3. Post-season opportunity of Shimoda:
For riders like Jo Shimoda (Monster Energy Pro Circuit Kawasaki), the post-season proved to be a good platform to continue the momentum he was gaining towards the end of the Pro Motocross Championship. Shimoda finished the outdoor season with a dominant 1-1 performance at the series finale in Ironman and it was evident straightaway that he was ready to race in the SuperMotocross World Championship. The Japanese rider struck first, winning playoff number one at ZMax Dragway with a 4-1 scorecard and took control of the championship with the red plate. From there, he was extremely competitive yet again and was arguably the fastest rider at Chicagoland Speedway. He hunted down Lawrence in moto one, but was unable to make a move for the lead before the checkered flag flew, then gave up the lead in moto two with a bike malfunction and had to settle for second overall, before finishing his year off with a P2 overall result in Los Angeles to take second in the 250SMX standings.

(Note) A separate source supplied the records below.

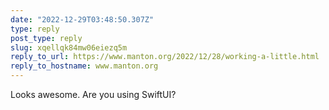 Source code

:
 ```yaml
---
date: "2022-12-29T03:48:50.307Z"
type: reply 
post_type: reply
slug: xqellqk84mw06eiezq5m
reply_to_url: https://www.manton.org/2022/12/28/working-a-little.html
reply_to_hostname: www.manton.org
---
```

Looks awesome. Are you using SwiftUI? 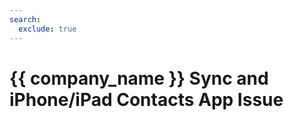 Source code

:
 ```yaml
---
search:
  exclude: true
---
```


# {{ company_name }} Sync and iPhone/iPad Contacts App Issue

<script>
document.location.href="../Sync-and-iPhone-Contacts-App-Issue/";
</script> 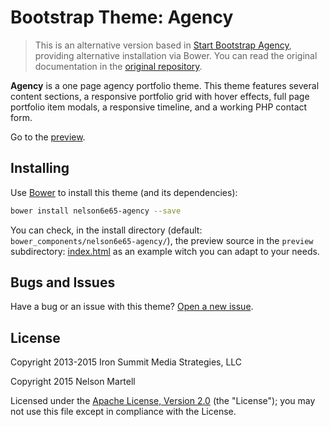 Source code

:# Bootstrap Theme: Agency

> This is an alternative version based in [Start Bootstrap Agency](http://startbootstrap.com/template-overviews/agency/), providing alternative installation via Bower.
> You can read the original documentation in the [original repository](https://github.com/IronSummitMedia/startbootstrap-agency).

**Agency** is a one page agency portfolio theme. This theme features several content sections, a responsive portfolio grid with hover effects, full page portfolio item modals, a responsive timeline, and a working PHP contact form.

Go to the [preview](http://nelson6e65.github.io/bootstrap-agency-theme/preview/).

## Installing

Use [Bower](http://bower.io) to install this theme (and its dependencies):

```bash
bower install nelson6e65-agency --save
```

You can check, in the install directory (default: `bower_components/nelson6e65-agency/`), the preview source in the `preview` subdirectory: [index.html](preview/index.html) as an example witch you can adapt to your needs.

## Bugs and Issues

Have a bug or an issue with this theme? [Open a new issue](https://github.com/nelson6e65/bootstrap-agency-theme/issues).

## License

Copyright 2013-2015 Iron Summit Media Strategies, LLC

Copyright 2015 Nelson Martell

Licensed under the [Apache License, Version 2.0](http://www.apache.org/licenses/LICENSE-2.0) (the "License");
you may not use this file except in compliance with the License.
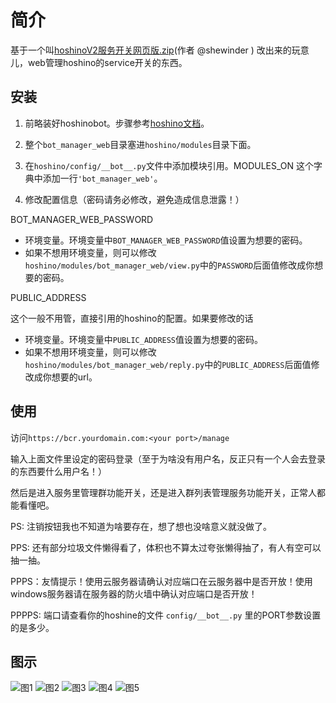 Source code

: # 简介

基于一个叫[hoshinoV2服务开关网页版.zip](https://github.com/pcrbot/plugins-for-Hoshino/tree/master/shebot/webServiceManager)(作者 @shewinder ) 改出来的玩意儿，web管理hoshino的service开关的东西。 

## 安装

1. 前略装好hoshinobot。步骤参考[hoshino文档](https://github.com/Ice-Cirno/HoshinoBot)。

2. 整个`bot_manager_web`目录塞进`hoshino/modules`目录下面。

3. 在`hoshino/config/__bot__.py`文件中添加模块引用。MODULES_ON 这个字典中添加一行`'bot_manager_web'`。

4. 修改配置信息（密码请务必修改，避免造成信息泄露！）

BOT_MANAGER_WEB_PASSWORD

- 环境变量。环境变量中`BOT_MANAGER_WEB_PASSWORD`值设置为想要的密码。
- 如果不想用环境变量，则可以修改`hoshino/modules/bot_manager_web/view.py`中的`PASSWORD`后面值修改成你想要的密码。

PUBLIC_ADDRESS

这个一般不用管，直接引用的hoshino的配置。如果要修改的话

- 环境变量。环境变量中`PUBLIC_ADDRESS`值设置为想要的密码。
- 如果不想用环境变量，则可以修改`hoshino/modules/bot_manager_web/reply.py`中的`PUBLIC_ADDRESS`后面值修改成你想要的url。

## 使用

访问`https://bcr.yourdomain.com:<your port>/manage`

输入上面文件里设定的密码登录（至于为啥没有用户名，反正只有一个人会去登录的东西要什么用户名！）

然后是进入服务里管理群功能开关，还是进入群列表管理服务功能开关，正常人都能看懂吧。

PS: 注销按钮我也不知道为啥要存在，想了想也没啥意义就没做了。

PPS: 还有部分垃圾文件懒得看了，体积也不算太过夸张懒得抽了，有人有空可以抽一抽。

PPPS：友情提示！使用云服务器请确认对应端口在云服务器中是否开放！使用windows服务器请在服务器的防火墙中确认对应端口是否开放！

PPPPS: 端口请查看你的hoshine的文件 ```config/__bot__.py``` 里的PORT参数设置的是多少。

## 图示

![图1](Thumbnail/1.png)
![图2](Thumbnail/2.png)
![图3](Thumbnail/3.png)
![图4](Thumbnail/4.png)
![图5](Thumbnail/5.png)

2. Dangerboy prevents Team Honda HRC sweep:
It’s clear that Team Honda HRC has been the dominant outfit in 2023, claiming all three titles in Monster Energy Supercross with Jett and Hunter Lawrence taking both the 250SX West and East championships, while Chase Sexton took the 450SX crown in a dramatic end to the season that saw championship leader Eli Tomac (Monster Energy Yamaha Star Racing) bow out with an achilles injury. Both the Lawrence brothers then went on to claim the 250MX and 450MX titles in Pro Motocross and were looking poised to repeat that in the SuperMotocross World Championship when they entered the third and final round with the 250SMX and 450SMX point leads. But a crash for Hunter Lawrence during Friday practice at the Los Angeles Coliseum led to him opting out of motos, effectively handing the title chances over to Deegan and Shimoda. With 5-2 moto scores, the Monster Energy Yamaha Star Racing rider would ultimately top Shimoda’s 4-4 to win the 250SMX title, an incredible achievement in his first professional season.

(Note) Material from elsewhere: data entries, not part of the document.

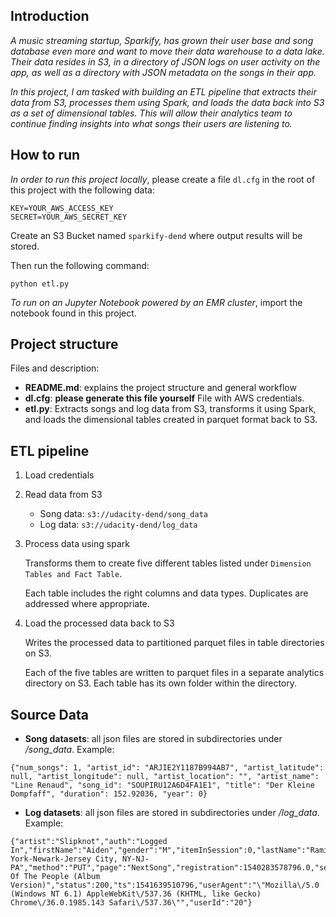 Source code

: ## Introduction

*A music streaming startup, Sparkify, has grown their user base and song database even more and want to move their data warehouse to a data lake. Their data resides in S3, in a directory of JSON logs on user activity on the app, as well as a directory with JSON metadata on the songs in their app.*

*In this project, I am tasked with building an ETL pipeline that extracts their data from S3, processes them using Spark, and loads the data back into S3 as a set of dimensional tables. This will allow their analytics team to continue finding insights into what songs their users are listening to.*

## How to run

*In order to run this project locally*, please create a file `dl.cfg` in the root of this project with the following data:

```
KEY=YOUR_AWS_ACCESS_KEY
SECRET=YOUR_AWS_SECRET_KEY
```

Create an S3 Bucket named `sparkify-dend` where output results will be stored.

Then run the following command:

`python etl.py`

*To run on an Jupyter Notebook powered by an EMR cluster*, import the notebook found in this project.

## Project structure

Files and description:

- **README.md**: explains the project structure and general workflow
- **dl.cfg**: **please generate this file yourself** File with AWS credentials.
- **etl.py**: Extracts songs and log data from S3, transforms it using Spark, and loads the dimensional tables created in parquet format back to S3.


## ETL pipeline

1. Load credentials
2. Read data from S3
    - Song data: `s3://udacity-dend/song_data`
    - Log data: `s3://udacity-dend/log_data`

3. Process data using spark

    Transforms them to create five different tables listed under `Dimension Tables and Fact Table`.

    Each table includes the right columns and data types. Duplicates are addressed where appropriate.

4. Load the processed data back to S3

    Writes the processed data to partitioned parquet files in table directories on S3.

    Each of the five tables are written to parquet files in a separate analytics directory on S3. Each table has its own folder within the directory.

## Source Data
- **Song datasets**: all json files are stored in subdirectories under */song_data*. Example:

```
{"num_songs": 1, "artist_id": "ARJIE2Y1187B994AB7", "artist_latitude": null, "artist_longitude": null, "artist_location": "", "artist_name": "Line Renaud", "song_id": "SOUPIRU12A6D4FA1E1", "title": "Der Kleine Dompfaff", "duration": 152.92036, "year": 0}
```

- **Log datasets**: all json files are stored in subdirectories under */log_data*. Example:

```
{"artist":"Slipknot","auth":"Logged In","firstName":"Aiden","gender":"M","itemInSession":0,"lastName":"Ramirez","length":192.57424,"level":"paid","location":"New York-Newark-Jersey City, NY-NJ-PA","method":"PUT","page":"NextSong","registration":1540283578796.0,"sessionId":19,"song":"Opium Of The People (Album Version)","status":200,"ts":1541639510796,"userAgent":"\"Mozilla\/5.0 (Windows NT 6.1) AppleWebKit\/537.36 (KHTML, like Gecko) Chrome\/36.0.1985.143 Safari\/537.36\"","userId":"20"}
```
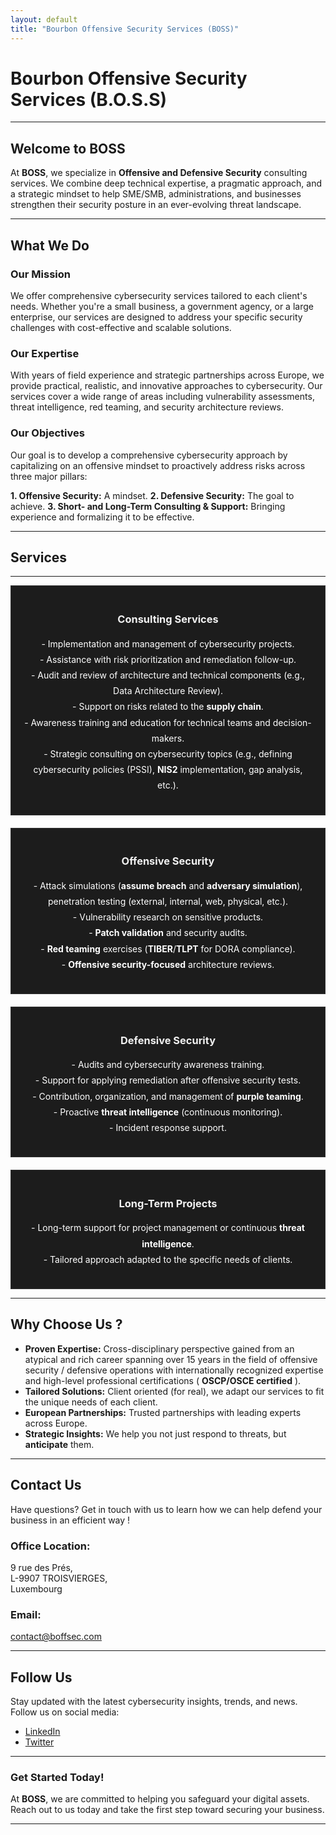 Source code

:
```yaml
---
layout: default
title: "Bourbon Offensive Security Services (BOSS)"
---
```


# Bourbon Offensive Security Services (B.O.S.S)

---

## **Welcome to BOSS**

At **BOSS**, we specialize in **Offensive and Defensive Security** consulting services. 
We combine deep technical expertise, a pragmatic approach, and a strategic mindset to help SME/SMB, administrations, and businesses strengthen their security posture in an ever-evolving threat landscape.

---

## **What We Do**

### **Our Mission**
We offer comprehensive cybersecurity services tailored to each client's needs. Whether you're a small business, a government agency, or a large enterprise, our services are designed to address your specific security challenges with cost-effective and scalable solutions.

### **Our Expertise**
With years of field experience and strategic partnerships across Europe, we provide practical, realistic, and innovative approaches to cybersecurity. Our services cover a wide range of areas including vulnerability assessments, threat intelligence, red teaming, and security architecture reviews.

### **Our Objectives**

Our goal is to develop a comprehensive cybersecurity approach by capitalizing on an offensive mindset to proactively address risks across three major pillars:

**1. Offensive Security:** A mindset.
**2. Defensive Security:** The goal to achieve. 
**3. Short- and Long-Term Consulting & Support:** Bringing experience and formalizing it to be effective.

---

## Services  

---

<div style="border: 1px solid #333; padding: 20px; margin-bottom: 20px; background-color: #1c1c1c; color: #fff; text-align: center;">
  <h3 style="color: #f1f1f1;">Consulting Services</h3>
  <p style="line-height: 1.8;">
    - Implementation and management of cybersecurity projects.<br>
    - Assistance with risk prioritization and remediation follow-up.<br>
    - Audit and review of architecture and technical components (e.g., Data Architecture Review).<br>
    - Support on risks related to the <strong>supply chain</strong>.<br>
    - Awareness training and education for technical teams and decision-makers.<br>
    - Strategic consulting on cybersecurity topics (e.g., defining cybersecurity policies (PSSI), <strong>NIS2</strong> implementation, gap analysis, etc.).
  </p>
</div>

<div style="border: 1px solid #333; padding: 20px; margin-bottom: 20px; background-color: #1c1c1c; color: #fff; text-align: center;">
  <h3 style="color: #f1f1f1;">Offensive Security</h3>
  <p style="line-height: 1.8;">
    - Attack simulations (<strong>assume breach</strong> and <strong>adversary simulation</strong>), penetration testing (external, internal, web, physical, etc.).<br>
    - Vulnerability research on sensitive products.<br>
    - <strong>Patch validation</strong> and security audits.<br>
    - <strong>Red teaming</strong> exercises (<strong>TIBER</strong>/<strong>TLPT</strong> for DORA compliance).<br>
    - <strong>Offensive security-focused</strong> architecture reviews.
  </p>
</div>

<div style="border: 1px solid #333; padding: 20px; margin-bottom: 20px; background-color: #1c1c1c; color: #fff; text-align: center;">
  <h3 style="color: #f1f1f1;">Defensive Security</h3>
  <p style="line-height: 1.8;">
    - Audits and cybersecurity awareness training.<br>
    - Support for applying remediation after offensive security tests.<br>
    - Contribution, organization, and management of <strong>purple teaming</strong>.<br>
    - Proactive <strong>threat intelligence</strong> (continuous monitoring).<br>
    - Incident response support.
  </p>
</div>

<div style="border: 1px solid #333; padding: 20px; background-color: #1c1c1c; color: #fff; text-align: center;">
  <h3 style="color: #f1f1f1;">Long-Term Projects</h3>
  <p style="line-height: 1.8;">
    - Long-term support for project management or continuous <strong>threat intelligence</strong>.<br>
    - Tailored approach adapted to the specific needs of clients.
  </p>
</div>


---

## **Why Choose Us ?**

- **Proven Expertise:** Cross-disciplinary perspective gained from an atypical and rich career spanning over 15 years in the field of offensive security / defensive operations with internationally recognized  expertise and high-level professional certifications ( **OSCP/OSCE certified** ).
- **Tailored Solutions:** Client oriented (for real), we adapt our services to fit the unique needs of each client.
- **European Partnerships:** Trusted partnerships with leading experts across Europe.
- **Strategic Insights:** We help you not just respond to threats, but **anticipate** them.

---

## **Contact Us**

Have questions? Get in touch with us to learn how we can help defend your business in an efficient way !

### **Office Location:**
9 rue des Prés,  
L-9907 TROISVIERGES,  
Luxembourg  

### **Email:**
[contact@boffsec.com](mailto:contact@boffsec.com)

---

## **Follow Us**

Stay updated with the latest cybersecurity insights, trends, and news. Follow us on social media:

- [LinkedIn](https://www.linkedin.com/in/jean-marie-bourbon/)
- [Twitter](https://x.com/kmkz_security)

---

### **Get Started Today!**
At **BOSS**, we are committed to helping you safeguard your digital assets. Reach out to us today and take the first step toward securing your business.

---
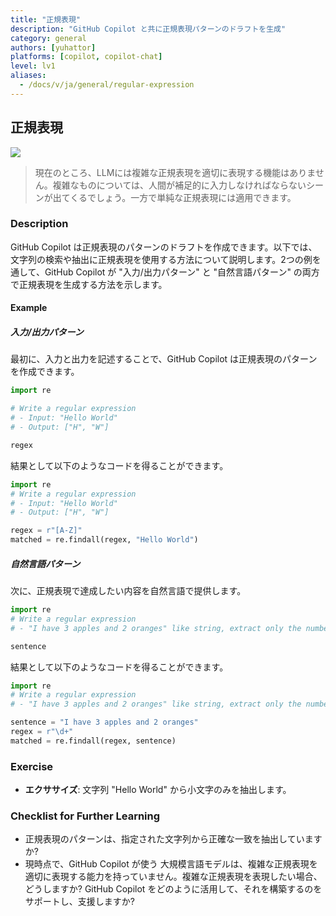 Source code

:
```yaml
---
title: "正規表現"
description: "GitHub Copilot と共に正規表現パターンのドラフトを生成"
category: general
authors: [yuhattor] 
platforms: [copilot, copilot-chat]
level: lv1
aliases:
  - /docs/v/ja/general/regular-expression
---
```


## 正規表現

[<img src="https://img.shields.io/badge/Lv1-Early_Stage_Pattern-blue">](https://github.com/orgs/AI-Native-Development/projects/1/)

> 現在のところ、LLMには複雑な正規表現を適切に表現する機能はありません。複雑なものについては、人間が補足的に入力しなければならないシーンが出てくるでしょう。一方で単純な正規表現には適用できます。

### Description

GitHub Copilot は正規表現のパターンのドラフトを作成できます。以下では、文字列の検索や抽出に正規表現を使用する方法について説明します。2つの例を通して、GitHub Copilot が "入力/出力パターン" と "自然言語パターン" の両方で正規表現を生成する方法を示します。

#### Example

##### 入力/出力パターン

最初に、入力と出力を記述することで、GitHub Copilot は正規表現のパターンを作成できます。

```python
import re

# Write a regular expression
# - Input: "Hello World"
# - Output: ["H", "W"]

regex
```

結果として以下のようなコードを得ることができます。

```python
import re
# Write a regular expression
# - Input: "Hello World"
# - Output: ["H", "W"]

regex = r"[A-Z]"
matched = re.findall(regex, "Hello World")
```

##### 自然言語パターン

次に、正規表現で達成したい内容を自然言語で提供します。

```python
import re
# Write a regular expression
# - "I have 3 apples and 2 oranges" like string, extract only the numbers to make an array

sentence
```

結果として以下のようなコードを得ることができます。

```python
import re
# Write a regular expression
# - "I have 3 apples and 2 oranges" like string, extract only the numbers to make an array

sentence = "I have 3 apples and 2 oranges"
regex = r"\d+"
matched = re.findall(regex, sentence)
```

### Exercise

- **エクササイズ**: 文字列 "Hello World" から小文字のみを抽出します。

### Checklist for Further Learning

- 正規表現のパターンは、指定された文字列から正確な一致を抽出していますか?
- 現時点で、GitHub Copilot が使う 大規模言語モデルは、複雑な正規表現を適切に表現する能力を持っていません。複雑な正規表現を表現したい場合、どうしますか? GitHub Copilot をどのように活用して、それを構築するのをサポートし、支援しますか?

1. Jett Lawrence stands tall:
This season has truly been the year of Jett Lawrence. After sealing the 250SX West title with six wins in the season, he then stepped up to the 450MX category for Pro Motocross, where he managed to win every single moto going 22-0 as a rookie. There were critics out there saying that he won against a depleted field, however, entering the 2023 SuperMotocross World Championship a lot of big names were back, so the pressure was on Lawrence to see if he could perform against the likes of Ken Roczen (HEP Suzuki), Webb, Barcia and the rest of the capable field that of course included teammate Sexton. Lawrence uncharacteristically missed the overall podium in Charlotte, going 7-2 for fourth overall, but won playoff two – despite Roczen winning the second moto – and delivered under pressure at the LA Coliseum finals to decisively take the title. Lawrence has not been beaten in a 450 championship he has contested yet, also winning the Open category at the Motocross of Nations (MXoN) last year. With such dominance so early in his premier class career, and at just 20 years of age, a worrying thought for his competitors is how high could Jettson’s ceiling actually be and what is it going to take to stop him? Next up for the Australian, MXoN 2023 at Ernee, France, next weekend.